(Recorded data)
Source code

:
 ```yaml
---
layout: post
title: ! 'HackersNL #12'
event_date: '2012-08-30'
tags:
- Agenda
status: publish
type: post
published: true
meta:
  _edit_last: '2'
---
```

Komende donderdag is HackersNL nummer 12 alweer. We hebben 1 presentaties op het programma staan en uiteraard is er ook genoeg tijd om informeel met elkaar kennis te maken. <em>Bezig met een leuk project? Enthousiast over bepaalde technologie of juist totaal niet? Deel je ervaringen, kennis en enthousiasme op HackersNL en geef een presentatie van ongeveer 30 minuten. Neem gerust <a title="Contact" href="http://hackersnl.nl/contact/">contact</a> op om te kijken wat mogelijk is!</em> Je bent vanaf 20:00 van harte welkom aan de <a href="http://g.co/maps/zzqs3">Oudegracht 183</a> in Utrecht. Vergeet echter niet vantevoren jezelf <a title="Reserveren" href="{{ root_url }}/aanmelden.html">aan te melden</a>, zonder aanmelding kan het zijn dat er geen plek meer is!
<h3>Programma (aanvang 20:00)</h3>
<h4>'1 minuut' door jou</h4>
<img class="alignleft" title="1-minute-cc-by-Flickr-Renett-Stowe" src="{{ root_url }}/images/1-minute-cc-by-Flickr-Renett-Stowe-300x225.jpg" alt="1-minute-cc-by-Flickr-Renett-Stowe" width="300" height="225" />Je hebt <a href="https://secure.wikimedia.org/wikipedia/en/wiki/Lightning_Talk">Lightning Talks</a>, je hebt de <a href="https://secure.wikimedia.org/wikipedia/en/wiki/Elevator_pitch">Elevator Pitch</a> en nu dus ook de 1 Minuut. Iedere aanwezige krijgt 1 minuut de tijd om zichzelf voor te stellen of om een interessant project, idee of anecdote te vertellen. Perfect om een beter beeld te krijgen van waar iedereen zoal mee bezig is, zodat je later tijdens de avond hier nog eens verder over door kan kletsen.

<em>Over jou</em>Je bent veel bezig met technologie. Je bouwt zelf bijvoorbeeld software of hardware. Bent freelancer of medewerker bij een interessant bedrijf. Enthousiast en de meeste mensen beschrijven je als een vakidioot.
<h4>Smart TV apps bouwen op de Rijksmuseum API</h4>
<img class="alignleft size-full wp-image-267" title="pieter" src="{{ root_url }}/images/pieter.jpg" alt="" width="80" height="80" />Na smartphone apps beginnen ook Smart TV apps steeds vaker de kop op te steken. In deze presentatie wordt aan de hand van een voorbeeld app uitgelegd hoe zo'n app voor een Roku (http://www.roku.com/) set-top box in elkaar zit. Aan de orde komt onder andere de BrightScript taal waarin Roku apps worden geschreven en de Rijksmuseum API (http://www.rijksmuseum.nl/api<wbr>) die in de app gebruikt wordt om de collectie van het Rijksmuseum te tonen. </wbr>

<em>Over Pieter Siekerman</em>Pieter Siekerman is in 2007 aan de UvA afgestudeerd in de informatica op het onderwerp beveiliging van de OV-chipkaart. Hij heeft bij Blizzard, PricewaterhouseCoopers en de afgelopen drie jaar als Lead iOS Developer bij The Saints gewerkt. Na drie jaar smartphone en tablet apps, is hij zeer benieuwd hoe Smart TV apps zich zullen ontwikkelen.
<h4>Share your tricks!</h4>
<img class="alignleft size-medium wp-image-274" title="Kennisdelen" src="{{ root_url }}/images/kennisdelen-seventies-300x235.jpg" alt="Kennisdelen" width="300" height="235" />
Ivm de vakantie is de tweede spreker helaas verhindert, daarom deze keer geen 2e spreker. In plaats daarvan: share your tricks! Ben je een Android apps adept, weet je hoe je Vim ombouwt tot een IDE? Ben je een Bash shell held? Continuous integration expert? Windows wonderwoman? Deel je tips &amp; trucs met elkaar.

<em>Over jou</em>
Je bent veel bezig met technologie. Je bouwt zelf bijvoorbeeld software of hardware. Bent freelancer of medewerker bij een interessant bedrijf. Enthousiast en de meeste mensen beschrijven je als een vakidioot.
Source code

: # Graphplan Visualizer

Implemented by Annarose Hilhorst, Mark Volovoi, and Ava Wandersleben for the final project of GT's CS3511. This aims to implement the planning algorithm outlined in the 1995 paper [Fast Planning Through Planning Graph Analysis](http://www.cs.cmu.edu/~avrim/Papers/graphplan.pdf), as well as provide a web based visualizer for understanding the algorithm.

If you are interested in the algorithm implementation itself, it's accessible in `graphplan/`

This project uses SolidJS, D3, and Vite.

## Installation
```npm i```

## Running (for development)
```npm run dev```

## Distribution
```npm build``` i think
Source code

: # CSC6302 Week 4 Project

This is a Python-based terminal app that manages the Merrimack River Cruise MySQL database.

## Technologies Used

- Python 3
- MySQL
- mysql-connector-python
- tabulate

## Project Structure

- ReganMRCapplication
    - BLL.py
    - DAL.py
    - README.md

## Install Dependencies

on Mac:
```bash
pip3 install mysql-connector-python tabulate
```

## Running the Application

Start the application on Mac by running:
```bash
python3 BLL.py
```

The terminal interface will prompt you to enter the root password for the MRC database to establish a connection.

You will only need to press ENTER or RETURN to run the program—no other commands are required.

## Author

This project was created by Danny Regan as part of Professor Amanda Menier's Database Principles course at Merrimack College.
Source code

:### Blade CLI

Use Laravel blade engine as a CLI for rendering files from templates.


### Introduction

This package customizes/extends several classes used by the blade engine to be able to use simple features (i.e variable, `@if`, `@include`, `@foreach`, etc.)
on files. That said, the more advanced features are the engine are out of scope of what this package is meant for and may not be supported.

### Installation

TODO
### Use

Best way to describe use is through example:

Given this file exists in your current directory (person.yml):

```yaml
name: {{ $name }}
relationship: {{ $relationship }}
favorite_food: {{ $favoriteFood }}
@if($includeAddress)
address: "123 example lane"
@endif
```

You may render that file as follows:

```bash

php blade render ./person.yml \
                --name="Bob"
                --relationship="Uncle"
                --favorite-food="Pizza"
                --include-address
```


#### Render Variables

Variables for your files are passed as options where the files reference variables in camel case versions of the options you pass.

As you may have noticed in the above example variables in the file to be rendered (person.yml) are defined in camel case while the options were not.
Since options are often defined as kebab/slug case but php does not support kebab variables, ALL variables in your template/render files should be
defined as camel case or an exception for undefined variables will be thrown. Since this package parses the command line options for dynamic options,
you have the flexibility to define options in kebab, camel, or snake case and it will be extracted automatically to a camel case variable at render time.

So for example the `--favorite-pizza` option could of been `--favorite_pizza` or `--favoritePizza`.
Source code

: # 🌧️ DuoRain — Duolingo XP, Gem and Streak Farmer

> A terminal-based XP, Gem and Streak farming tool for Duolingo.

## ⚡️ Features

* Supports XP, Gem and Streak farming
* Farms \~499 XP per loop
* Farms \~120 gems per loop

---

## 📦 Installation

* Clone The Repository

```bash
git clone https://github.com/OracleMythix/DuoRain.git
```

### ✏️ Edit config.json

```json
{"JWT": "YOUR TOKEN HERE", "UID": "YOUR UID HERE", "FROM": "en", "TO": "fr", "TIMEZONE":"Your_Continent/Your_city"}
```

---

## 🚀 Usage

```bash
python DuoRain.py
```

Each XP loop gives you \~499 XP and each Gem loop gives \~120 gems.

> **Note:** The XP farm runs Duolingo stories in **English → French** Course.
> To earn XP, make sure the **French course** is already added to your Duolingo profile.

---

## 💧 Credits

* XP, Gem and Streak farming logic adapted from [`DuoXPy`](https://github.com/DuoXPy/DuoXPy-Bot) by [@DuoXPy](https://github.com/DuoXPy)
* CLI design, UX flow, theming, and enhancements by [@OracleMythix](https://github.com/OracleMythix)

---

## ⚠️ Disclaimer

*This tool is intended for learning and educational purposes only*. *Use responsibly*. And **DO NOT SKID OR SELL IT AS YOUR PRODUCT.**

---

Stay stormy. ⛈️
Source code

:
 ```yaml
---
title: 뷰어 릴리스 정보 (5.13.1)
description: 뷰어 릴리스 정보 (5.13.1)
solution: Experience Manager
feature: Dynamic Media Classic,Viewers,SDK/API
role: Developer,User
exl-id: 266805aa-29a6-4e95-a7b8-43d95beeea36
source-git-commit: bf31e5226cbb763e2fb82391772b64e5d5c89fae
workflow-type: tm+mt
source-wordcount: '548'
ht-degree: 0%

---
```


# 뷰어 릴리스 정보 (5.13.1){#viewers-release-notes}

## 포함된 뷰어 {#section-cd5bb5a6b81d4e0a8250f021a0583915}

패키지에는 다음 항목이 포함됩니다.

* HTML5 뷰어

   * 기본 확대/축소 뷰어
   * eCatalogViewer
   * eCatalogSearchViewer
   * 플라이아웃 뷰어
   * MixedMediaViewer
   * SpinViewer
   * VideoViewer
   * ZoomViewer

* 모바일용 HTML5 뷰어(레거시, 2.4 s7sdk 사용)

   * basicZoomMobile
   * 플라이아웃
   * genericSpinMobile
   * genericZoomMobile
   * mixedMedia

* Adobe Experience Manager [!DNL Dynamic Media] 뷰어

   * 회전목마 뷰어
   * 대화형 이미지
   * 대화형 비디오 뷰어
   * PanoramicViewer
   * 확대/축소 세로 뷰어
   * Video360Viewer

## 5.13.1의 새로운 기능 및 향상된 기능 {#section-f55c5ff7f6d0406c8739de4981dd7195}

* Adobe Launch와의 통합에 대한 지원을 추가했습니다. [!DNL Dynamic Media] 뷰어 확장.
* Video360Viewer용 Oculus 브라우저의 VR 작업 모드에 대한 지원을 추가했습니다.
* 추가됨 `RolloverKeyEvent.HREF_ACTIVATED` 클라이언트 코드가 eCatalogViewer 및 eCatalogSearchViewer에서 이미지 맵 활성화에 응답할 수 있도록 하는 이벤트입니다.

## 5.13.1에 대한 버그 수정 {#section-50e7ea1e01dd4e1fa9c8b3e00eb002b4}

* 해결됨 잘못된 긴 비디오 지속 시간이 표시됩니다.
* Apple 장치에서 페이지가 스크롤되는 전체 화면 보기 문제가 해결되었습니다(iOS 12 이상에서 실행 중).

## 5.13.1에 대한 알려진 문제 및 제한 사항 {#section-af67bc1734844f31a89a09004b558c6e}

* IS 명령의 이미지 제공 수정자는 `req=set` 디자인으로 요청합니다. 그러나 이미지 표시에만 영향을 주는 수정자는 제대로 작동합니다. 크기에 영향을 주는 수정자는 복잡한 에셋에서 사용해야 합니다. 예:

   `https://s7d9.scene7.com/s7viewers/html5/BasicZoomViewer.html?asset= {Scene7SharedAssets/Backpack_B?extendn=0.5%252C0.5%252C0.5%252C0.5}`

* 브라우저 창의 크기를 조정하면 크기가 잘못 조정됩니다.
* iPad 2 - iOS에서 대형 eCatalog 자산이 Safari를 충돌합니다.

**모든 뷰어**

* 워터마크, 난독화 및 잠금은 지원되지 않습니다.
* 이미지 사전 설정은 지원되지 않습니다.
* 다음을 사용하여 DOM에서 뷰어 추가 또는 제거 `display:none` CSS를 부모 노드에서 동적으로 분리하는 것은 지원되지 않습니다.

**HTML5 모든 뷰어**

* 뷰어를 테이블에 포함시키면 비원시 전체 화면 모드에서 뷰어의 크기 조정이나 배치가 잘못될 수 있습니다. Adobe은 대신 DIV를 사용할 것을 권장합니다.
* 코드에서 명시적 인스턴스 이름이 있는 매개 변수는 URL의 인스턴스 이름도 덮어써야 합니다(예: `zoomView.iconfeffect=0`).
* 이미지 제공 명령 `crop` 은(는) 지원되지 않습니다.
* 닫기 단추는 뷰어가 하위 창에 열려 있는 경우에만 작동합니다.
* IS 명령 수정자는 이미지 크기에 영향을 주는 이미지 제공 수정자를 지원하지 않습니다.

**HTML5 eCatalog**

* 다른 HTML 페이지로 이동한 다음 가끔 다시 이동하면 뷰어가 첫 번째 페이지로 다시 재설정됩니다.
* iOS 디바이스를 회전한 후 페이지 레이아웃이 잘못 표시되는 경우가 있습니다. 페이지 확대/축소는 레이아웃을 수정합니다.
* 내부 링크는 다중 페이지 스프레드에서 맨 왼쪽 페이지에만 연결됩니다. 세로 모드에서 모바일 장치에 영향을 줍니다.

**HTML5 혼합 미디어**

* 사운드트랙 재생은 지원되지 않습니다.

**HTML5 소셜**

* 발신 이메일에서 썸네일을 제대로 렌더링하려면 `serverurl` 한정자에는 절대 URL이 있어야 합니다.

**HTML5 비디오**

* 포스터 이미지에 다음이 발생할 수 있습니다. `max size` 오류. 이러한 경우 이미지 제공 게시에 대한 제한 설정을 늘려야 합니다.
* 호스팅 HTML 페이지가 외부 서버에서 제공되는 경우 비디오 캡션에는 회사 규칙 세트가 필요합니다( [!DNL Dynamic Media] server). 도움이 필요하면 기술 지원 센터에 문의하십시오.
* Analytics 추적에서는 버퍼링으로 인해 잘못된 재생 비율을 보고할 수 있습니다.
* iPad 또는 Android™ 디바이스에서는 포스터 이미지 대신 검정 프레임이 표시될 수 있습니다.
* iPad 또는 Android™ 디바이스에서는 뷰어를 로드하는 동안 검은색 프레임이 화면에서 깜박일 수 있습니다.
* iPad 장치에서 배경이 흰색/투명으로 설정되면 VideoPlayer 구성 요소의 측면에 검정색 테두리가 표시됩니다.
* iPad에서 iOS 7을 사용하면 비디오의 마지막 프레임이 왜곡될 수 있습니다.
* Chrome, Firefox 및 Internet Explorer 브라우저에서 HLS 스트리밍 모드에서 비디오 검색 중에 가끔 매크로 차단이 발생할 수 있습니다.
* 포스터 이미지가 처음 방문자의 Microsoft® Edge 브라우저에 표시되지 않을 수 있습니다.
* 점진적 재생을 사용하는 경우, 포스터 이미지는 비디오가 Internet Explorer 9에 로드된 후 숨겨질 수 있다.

▸ **What is being asked**
Look over the records. Copy the lines that include the word "Since".

▸ **Your response**
Since options are often defined as kebab/slug case but php does not support kebab variables, ALL variables in your template/render files should be
defined as camel case or an exception for undefined variables will be thrown. Since this package parses the command line options for dynamic options,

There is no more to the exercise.